◆ **Instructions to follow**: Leave out the images and set down the records below exactly.

◆ **Records supplied**:
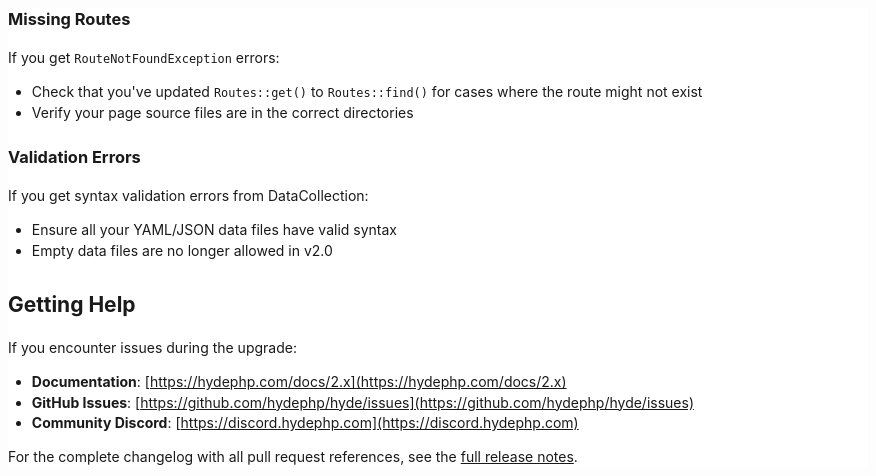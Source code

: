 ### Missing Routes

If you get `RouteNotFoundException` errors:

- Check that you've updated `Routes::get()` to `Routes::find()` for cases where the route might not exist
- Verify your page source files are in the correct directories

### Validation Errors

If you get syntax validation errors from DataCollection:

- Ensure all your YAML/JSON data files have valid syntax
- Empty data files are no longer allowed in v2.0

## Getting Help

If you encounter issues during the upgrade:

- **Documentation**: [https://hydephp.com/docs/2.x](https://hydephp.com/docs/2.x)
- **GitHub Issues**: [https://github.com/hydephp/hyde/issues](https://github.com/hydephp/hyde/issues)
- **Community Discord**: [https://discord.hydephp.com](https://discord.hydephp.com)

For the complete changelog with all pull request references, see the [full release notes](https://github.com/hydephp/hyde/releases/tag/v2.0.0).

◆ **Answer**:
Source code

: ### Missing Routes

If you get `RouteNotFoundException` errors:

- Check that you've updated `Routes::get()` to `Routes::find()` for cases where the route might not exist
- Verify your page source files are in the correct directories

### Validation Errors

If you get syntax validation errors from DataCollection:

- Ensure all your YAML/JSON data files have valid syntax
- Empty data files are no longer allowed in v2.0

## Getting Help

If you encounter issues during the upgrade:

- **Documentation**: [https://hydephp.com/docs/2.x](https://hydephp.com/docs/2.x)
- **GitHub Issues**: [https://github.com/hydephp/hyde/issues](https://github.com/hydephp/hyde/issues)
- **Community Discord**: [https://discord.hydephp.com](https://discord.hydephp.com)

For the complete changelog with all pull request references, see the [full release notes](https://github.com/hydephp/hyde/releases/tag/v2.0.0).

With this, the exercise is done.